A friend was planning a vacation to Brazil, so he bought Ponzinibbio a ticket and the two went together. The friend soon returned to Argentina. Ponzinibbio stayed in pursuit of this crazy, illogical dream of MMA success.

“If you love something, you put yourself fully into it,” he said.

And so Ponzinibbio, with rudimentary MMA skills and no money in his pockets, threw himself into the sport he loved. He pitched a tent on the beach, and there he lived for the next five months. He was homeless, penniless, unable to speak the language or provide basic necessities for himself, and without the skills required to compete.

Argentina is Brazil’s greatest rival in sports. At the 2016 Olympic Games in Rio de Janeiro, Brazilian fans were gracious hosts to the world’s best athletes. They cheered fervently for their countrymen, of course, but cheered for others, as well. It was only athletes from the U.S. and Argentina who routinely found themselves hearing the boos from the Brazilian fans.

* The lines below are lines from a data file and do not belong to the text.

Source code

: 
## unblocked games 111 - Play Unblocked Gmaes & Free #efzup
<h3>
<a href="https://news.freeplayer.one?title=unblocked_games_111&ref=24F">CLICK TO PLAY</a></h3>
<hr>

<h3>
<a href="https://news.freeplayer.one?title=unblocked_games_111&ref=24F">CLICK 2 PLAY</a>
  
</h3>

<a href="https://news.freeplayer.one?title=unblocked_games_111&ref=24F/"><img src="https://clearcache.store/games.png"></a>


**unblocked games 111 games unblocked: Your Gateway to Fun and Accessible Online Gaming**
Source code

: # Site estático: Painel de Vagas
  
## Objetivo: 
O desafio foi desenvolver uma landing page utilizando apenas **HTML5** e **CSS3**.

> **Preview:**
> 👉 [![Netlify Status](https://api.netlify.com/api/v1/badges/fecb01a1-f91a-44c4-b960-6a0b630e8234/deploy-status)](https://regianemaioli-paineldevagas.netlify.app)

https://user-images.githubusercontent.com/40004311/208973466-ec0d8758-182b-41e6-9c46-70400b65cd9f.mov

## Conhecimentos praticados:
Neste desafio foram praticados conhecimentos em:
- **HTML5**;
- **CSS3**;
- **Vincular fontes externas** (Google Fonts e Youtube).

The Brazil-Argentina sports rivalry is very real, fueled by the country’s many battles in soccer over the years, and Ponzinibbio found himself in the middle of it. He would approach people on the beach who had jiu-jitsu T-shirts on and ask where the gym was and if he could train there. He eventually met a group of MMA fighters who welcomed him in. And for a full year, they sparred with him.

If truth be told, they took advantage of him. They were more experienced in MMA and they would take turns pummeling him.

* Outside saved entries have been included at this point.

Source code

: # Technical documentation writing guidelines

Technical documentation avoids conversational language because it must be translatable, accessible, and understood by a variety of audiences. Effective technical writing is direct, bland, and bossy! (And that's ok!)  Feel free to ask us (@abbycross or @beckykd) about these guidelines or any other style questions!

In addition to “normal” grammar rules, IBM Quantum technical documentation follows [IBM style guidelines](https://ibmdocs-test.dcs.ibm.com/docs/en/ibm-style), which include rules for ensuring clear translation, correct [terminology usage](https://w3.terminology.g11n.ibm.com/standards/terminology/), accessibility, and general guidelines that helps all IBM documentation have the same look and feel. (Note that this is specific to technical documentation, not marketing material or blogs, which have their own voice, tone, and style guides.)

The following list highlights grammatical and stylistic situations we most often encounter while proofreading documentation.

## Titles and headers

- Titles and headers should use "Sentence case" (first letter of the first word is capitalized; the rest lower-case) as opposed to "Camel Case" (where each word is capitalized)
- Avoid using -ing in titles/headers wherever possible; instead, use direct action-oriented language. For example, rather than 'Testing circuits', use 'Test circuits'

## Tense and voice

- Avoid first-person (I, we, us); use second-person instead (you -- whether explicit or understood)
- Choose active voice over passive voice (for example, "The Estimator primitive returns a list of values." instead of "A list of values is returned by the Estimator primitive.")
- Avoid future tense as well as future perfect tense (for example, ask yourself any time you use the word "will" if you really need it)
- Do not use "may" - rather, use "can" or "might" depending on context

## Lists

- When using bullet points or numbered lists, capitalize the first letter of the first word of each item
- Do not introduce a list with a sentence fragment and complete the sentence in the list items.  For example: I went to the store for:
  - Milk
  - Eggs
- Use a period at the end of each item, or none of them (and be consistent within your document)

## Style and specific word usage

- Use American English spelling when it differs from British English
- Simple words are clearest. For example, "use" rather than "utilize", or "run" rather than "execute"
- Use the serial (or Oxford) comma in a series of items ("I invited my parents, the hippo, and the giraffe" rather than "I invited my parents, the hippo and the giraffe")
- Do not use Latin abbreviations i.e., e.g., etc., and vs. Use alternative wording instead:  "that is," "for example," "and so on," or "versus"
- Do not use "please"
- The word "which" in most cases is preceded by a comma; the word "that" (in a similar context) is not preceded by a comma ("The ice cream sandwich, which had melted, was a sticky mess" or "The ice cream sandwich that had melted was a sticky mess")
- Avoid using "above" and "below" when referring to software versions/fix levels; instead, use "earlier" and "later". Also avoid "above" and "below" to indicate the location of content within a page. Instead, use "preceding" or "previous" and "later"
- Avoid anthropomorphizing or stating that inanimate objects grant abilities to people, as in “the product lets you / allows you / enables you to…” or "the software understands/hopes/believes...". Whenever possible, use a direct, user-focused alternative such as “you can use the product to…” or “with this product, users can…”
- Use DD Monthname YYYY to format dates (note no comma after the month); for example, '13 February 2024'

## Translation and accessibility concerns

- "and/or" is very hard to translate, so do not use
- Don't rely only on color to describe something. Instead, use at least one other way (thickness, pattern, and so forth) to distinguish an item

“All the time, it was bad, ‘Boom! Boom! Boom,’ they would do it to me,” he said. “They just kept beating on me and thinking that I would go away.”

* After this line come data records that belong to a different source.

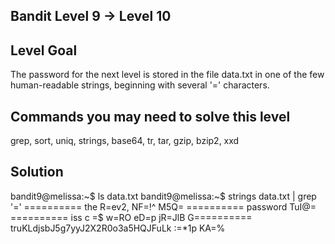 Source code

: ## Bandit Level 9 -> Level 10

## Level Goal

The password for the next level is stored in the file data.txt in one of the few human-readable strings, beginning with several '=' characters.

## Commands you may need to solve this level

grep, sort, uniq, strings, base64, tr, tar, gzip, bzip2, xxd


## Solution

bandit9@melissa:~$ ls
data.txt
bandit9@melissa:~$ strings data.txt | grep '='
========== the
R=ev2,
NF=!^
M5Q=
========== password
TuI@=
========== iss
c       =$
w=RO
eD=p
jR=JlB
G========== truKLdjsbJ5g7yyJ2X2R0o3a5HQJFuLk
:=*1p
KA=%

He dutifully took his beatings, day after day, and would return for more the next day. In the meantime, he was scrounging up whatever jobs he could. He particularly liked working in restaurants, where he was mostly a busboy but also waited tables and worked at the bar a bit.

He enjoyed that because when he cleared the tables, he could eat the leftover food. It’s no one’s idea of fine dining, but it beat sipping bottles of water all day, every day in place of food.

One day, though, the beatings came to a halt. He’d earned the grudging respect of his teammates by standing up to their beatings and never backing down or giving up. One of the men called the rest together and declared Ponzinibbio “gente boa” in Portuguese, which translates to “good people.”

Ponzinibbio eventually found himself on “The Ultimate Fighter: Brazil,” where he won his first four fights but broke his right wrist while landing a punch on Leonardo Santos. He finished the fight with the broken wrist — it was flopping around with 10 fractures, he said — and won via unanimous decision, but then had to pull out of the tournament.

Little did it matter, though. He’d proven his point and made his way into the UFC.

And now, he has a welterweight title shot ahead of him if he keeps it up.

He’s one of the sport’s most exciting fighters and is still developing his nascent skills.

He stands as an example to those who have been down on their luck, with fate seemingly against them.

“Never quit; never give up,” he said. “Keep fighting. Always keep fighting.”

That is what Santiago Ponzinibbio had to do just to stay alive. And he’ll have to continue to do that to stay in the hunt in a deep and talented division.

It’s a lot of hard work, but it’s what he gave everything up to achieve.

“My life,” he said, glancing around the UFC Performance Institute, “is perfect. This is what I have been dreaming of for so long.”